State and local health officials in North Carolina continue to recommend the use of face coverings in public spaces to contain COVID-19. While recent surveys indicate that the vast majority of public opinion supports the use of face masks and other social distancing measures, the acceptance is not universal. Just like any cultural shift, it comes with skeptics, cheerleaders, and people in between all vying to be heard.
The use of masks to prevent the spread of disease is nothing new, and it's become increasingly common in places like Taiwan, which learned hard lessons from the public health response there to the SARS outbreak of 2003.
Retired Greensboro substance abuse counselor Janet Hunnicutt is well aware of the trend. For the past 25 years, her brother has called Taiwan home, where she says everyone wears a mask.
“I have a seven-year-old niece and she wears a mask to school all day long except for lunchtime when they take the mask off for lunch. She puts this little headgear thing on that has a plastic shield — and she eats under the shield,” she says.
Hunnicutt wears a mask wherever she goes and says she can't afford to bring the virus home. Her husband has a compromised immune system from cancer treatments. Hunnicutt has seen elderly neighbors battle for their lives with COVID-19, and a close friend's mother go from asymptomatic to dead in a matter of days. She says she wishes mask-wearing was just as ubiquitous for everyone as covering your mouth with an elbow when you cough or sneeze.

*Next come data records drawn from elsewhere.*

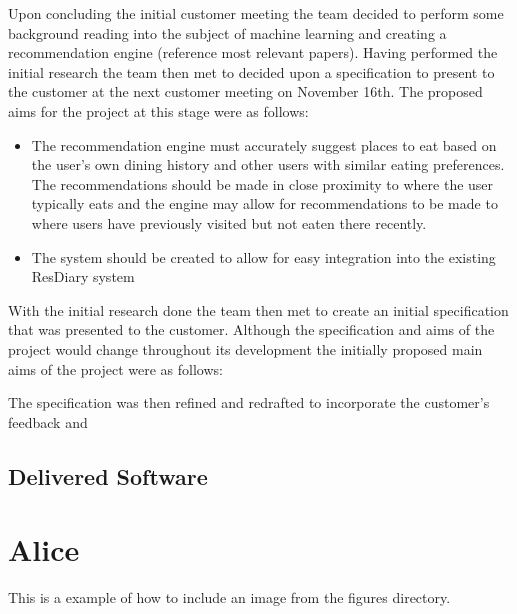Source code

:\documentclass{l3proj}
\begin{document}
Upon concluding the initial customer meeting the team decided to perform some
background reading into the subject of machine learning and creating a recommendation
engine (reference most relevant papers). Having performed the initial
research the team then met to decided upon a specification to present
to the customer at the next customer meeting on November 16th. The proposed
aims for the project at this stage were as follows:
\begin{itemize}
\item The recommendation engine must accurately suggest places to eat
  based on the user's own dining history and other users with similar
  eating preferences. The recommendations should be made in close
  proximity to where the user typically eats and the engine may allow
  for recommendations to be made to where users have previously
  visited but not eaten there recently.
\item The system should be created to allow for easy integration into
  the existing ResDiary system 
\end{itemize}

 With the initial research done the team then met to create an
initial specification that was presented to the customer. Although
the specification and aims of the project would change throughout
its development the initially proposed main aims of the project were
as follows:

The specification was then refined and redrafted to incorporate the
customer's feedback and  

\subsection{Delivered Software}
\label{finsoftware}

\newpage

\section{Alice}
\label{sec:alice}

This is a example of how to include an image from the figures directory.


\end{document}
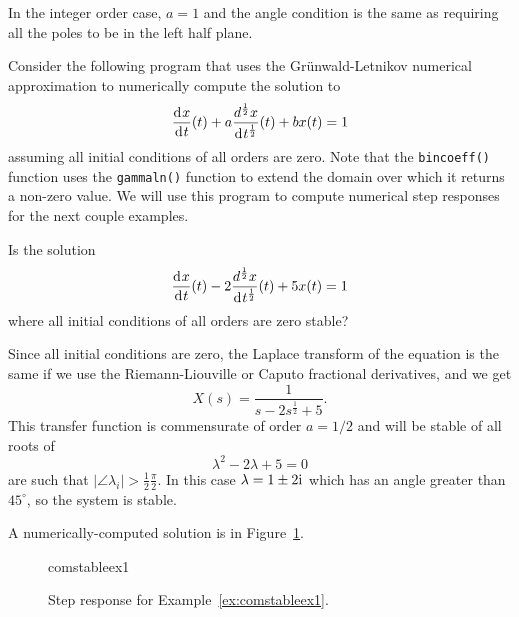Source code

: \begin{remark}
  In the integer order case, $a = 1$ and the angle condition is the same as requiring all the poles to be in the left half plane.
\end{remark}

Consider the following program that uses the Gr\"unwald-Letnikov numerical approximation to numerically compute the solution to
\begin{equation*}
  \frac{\operatorname{d}\hspace*{-1pt} x}{\operatorname{d}\hspace*{-1pt} t}(t) + a \frac{d^\frac{1}{2} x}{\operatorname{d}\hspace*{-1pt} t^\frac{1}{2}}(t) + b x(t) = 1
\end{equation*}
assuming all initial conditions of all orders are zero. Note that the \texttt{bincoeff()} function uses the \texttt{gammaln()} function to extend the domain over which it returns a non-zero value. We will use this program to compute numerical step responses for the next couple examples.
\lstset{numbers=left, numberstyle=\tiny, stepnumber=1, numbersep=5pt}


\begin{example}
  Is the solution
  \begin{equation*}
  	\frac{\operatorname{d}\hspace*{-1pt} x}{\operatorname{d}\hspace*{-1pt} t}(t) -2  \frac{d^\frac{1}{2} x}{\operatorname{d}\hspace*{-1pt} t^\frac{1}{2}}(t) + 5 x(t) = 1
  \end{equation*}
  where all initial conditions of all orders are zero stable?

  Since all initial conditions are zero, the Laplace transform of the equation is the same if we use the Riemann-Liouville or Caputo fractional derivatives, and we get
  \begin{equation*}
    X(s) = \frac{1}{s - 2 s^\frac{1}{2} + 5}.
  \end{equation*}
  This transfer function is commensurate of order $a = 1/2$ and will be stable of all roots of
  \begin{equation*}
    \lambda^2 - 2 \lambda + 5 = 0
  \end{equation*}
   are such that $\left| \angle \lambda_i \right| > \frac{1}{2} \frac{\pi}{2}$.  In this case $\lambda = 1 \pm 2 \mathrm{i}\mkern1mu$ which has an angle greater than $45^\circ$, so the system is stable. 

	A numerically-computed solution is in Figure~\ref{fig:comstableex1}.
	\label{ex:comstableex1}
\end{example}

\begin{figure}
  \centering
  {comstableex1}
  \caption{Step response for Example~\ref{ex:comstableex1}.}
  \label{fig:comstableex1}
\end{figure}

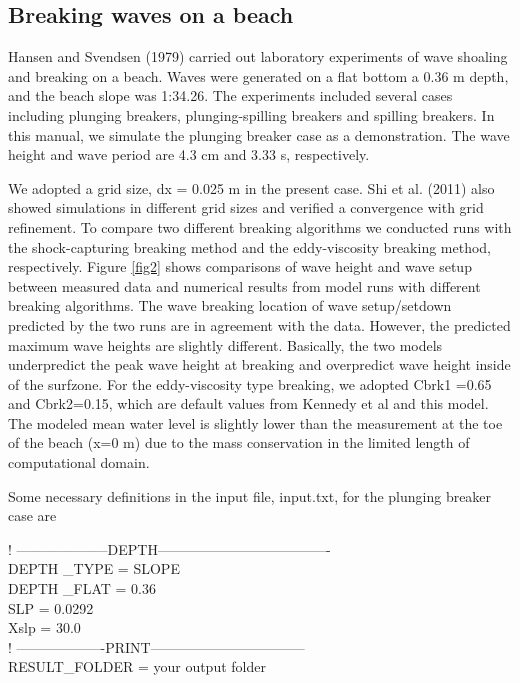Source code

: \documentclass[11pt]{article}
\begin{document}
\subsection{Breaking waves on a beach }

Hansen and Svendsen (1979) carried out laboratory experiments of wave shoaling and breaking on a beach.  Waves were generated on a flat bottom a 0.36 m depth, and the  beach slope was 1:34.26.  The experiments included several cases including plunging breakers, plunging-spilling breakers and spilling breakers.  In this manual, we simulate  the plunging breaker case as a demonstration. The wave height and wave period are  4.3 cm and 3.33 s, respectively. 

 We  adopted a grid size, dx = 0.025 m in the present case. Shi et al. (2011) also showed simulations in different grid sizes and verified a convergence with grid refinement. To compare two different breaking algorithms we conducted runs with the shock-capturing breaking method and the eddy-viscosity breaking method, respectively. Figure \ref{fig2} shows comparisons of wave height and wave setup between measured data and numerical results from model runs with different breaking algorithms. The wave breaking location of wave setup/setdown predicted by the two runs are in agreement with the data. 
  However,  
the predicted maximum wave heights are slightly different.  Basically, the two models underpredict the peak wave height at breaking and overpredict wave height inside of the surfzone.  For the eddy-viscosity type breaking, we adopted Cbrk1 =0.65 and Cbrk2=0.15, which are default values from Kennedy et al and this model. The modeled mean water level is slightly lower than the measurement at the toe of the beach (x=0 m)  due to the mass conservation in the limited length of computational domain. 

Some necessary definitions  in the input file, input.txt, for the plunging breaker case are

\vspace*{0.5cm}
  ! --------------------DEPTH-------------------------------------\\
DEPTH \_TYPE = SLOPE\\
DEPTH \_FLAT = 0.36  \\
SLP = 0.0292\\
Xslp = 30.0\\

  ! -------------------PRINT--------------------------------- \\
RESULT\_FOLDER = your output folder \\
\end{document}
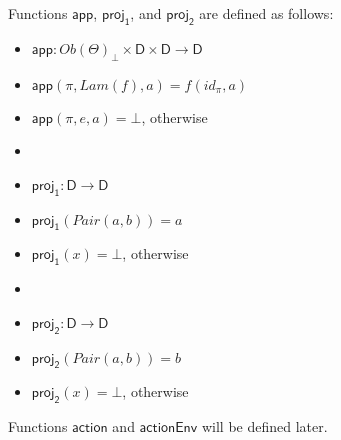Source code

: \documentclass{amsart}
\theoremstyle{definition}
\theoremstyle{remark}
\newcommand{\D}{\mathsf{D}}
\numberwithin{table}{section}
\begin{document}
Functions $\mathsf{app}$, $\mathsf{proj_1}$, and $\mathsf{proj_2}$ are defined as follows:
\begin{itemize}
\item[] $\mathsf{app} : Ob(\Theta)_\bot \times \D \times \D \to \D$
\item[] $\mathsf{app}(\pi,Lam(f),a) = f(id_\pi,a)$
\item[] $\mathsf{app}(\pi,e,a) = \bot$, otherwise
\item[]
\item[] $\mathsf{proj_1} : \D \to \D$
\item[] $\mathsf{proj_1}(Pair(a,b)) = a$
\item[] $\mathsf{proj_1}(x) = \bot$, otherwise
\item[]
\item[] $\mathsf{proj_2} : \D \to \D$
\item[] $\mathsf{proj_2}(Pair(a,b)) = b$
\item[] $\mathsf{proj_2}(x) = \bot$, otherwise
\end{itemize}

Functions $\mathsf{action}$ and $\mathsf{actionEnv}$ will be defined later. %



\end{document}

“We are a ‘we' country,” she says. “We are in community with one another. And it's not even so much as I have to do this because of my household. I have to do this because it's the right thing to do. Because I think in terms of ‘we' instead of ‘I.'”
But mask-wearing can be awkward. The face is a big part of how humans communicate. We read emotions through facial expressions. Masking them can make us feel disconnected and suspicious. So, do they really make us any safer? Infectious disease expert Dr. Christopher Ohl says, “yes.”
“Masks protect people from getting infections that are transmitted through respiratory droplets, and we use those as healthcare providers,” says Ohl. “In fact, that's how a surgeon is identified on TV. It's the guy wearing the mask or the gal wearing the mask. And then masks can be used as what we call source control — keeping people's respiratory droplets to themselves, as opposed to out in the environment.”
How effective are they? A recent surgical mask study published in Nature Medicine showed that for people without face masks, 30 percent of the respiratory droplet samples collected were found with coronavirus. And for those wearing them, no virus was found.
Winston-Salem's Nick Jones doesn't doubt the science, but he isn't convinced there's a need for masks here. He says this isn't Mecklenburg, Wake, or Durham county with comparatively high numbers of COVID-19 cases. As a small business owner, Jones argues that masks, and what he calls media hype surrounding COVID-19, have not been helpful here in Forsyth County.
“Don't give me a mask,” says Jones. “You're reinforcing the fact that we've got a big problem here, right? By giving me a mask you're encouraging people to stay in their house, and to really over concern yourself with fear. Use masks strategically. If you want my server to wear a mask, great. But your goal has to be to get people into the restaurant to see the server wearing the mask.”
Winston-Salem fashion designer Angel Fant would love to see more masks where she lives. And for her, it's personal. Two of her three children suffer from asthma putting them at heightened risk.
She says, “Like when I walk outside and my neighbors, they're not wearing masks. They're not doing anything and they're looking at me like I'm crazy. But I have to work where I protect my family. And that's for all people. You have to protect yourself. If one person doesn't protect their self then the rest of us are going to pay for it.”
As the masking cultural shift takes place in real time, it's been a particularly complicated transition for the African American community. Black men have been reporting incidents of racial profiling while wearing a protective covering. So, Fant put her seamstress skills to work filling in the gap by making masks more inclusive.
“We decided to do something of a more natural tone,” says Fant. “So, we have browns, tans, and then a lighter color. We have three shades available — different complexions. If something's more natural like with their face then it's not like, ‘Oh, I'm wearing a mask.' Especially from a distance, it looks like you don't have a mask on.”
Fant wants to make people feel more comfortable because, at the end of the day, she says, wearing a mask is just the right thing to do.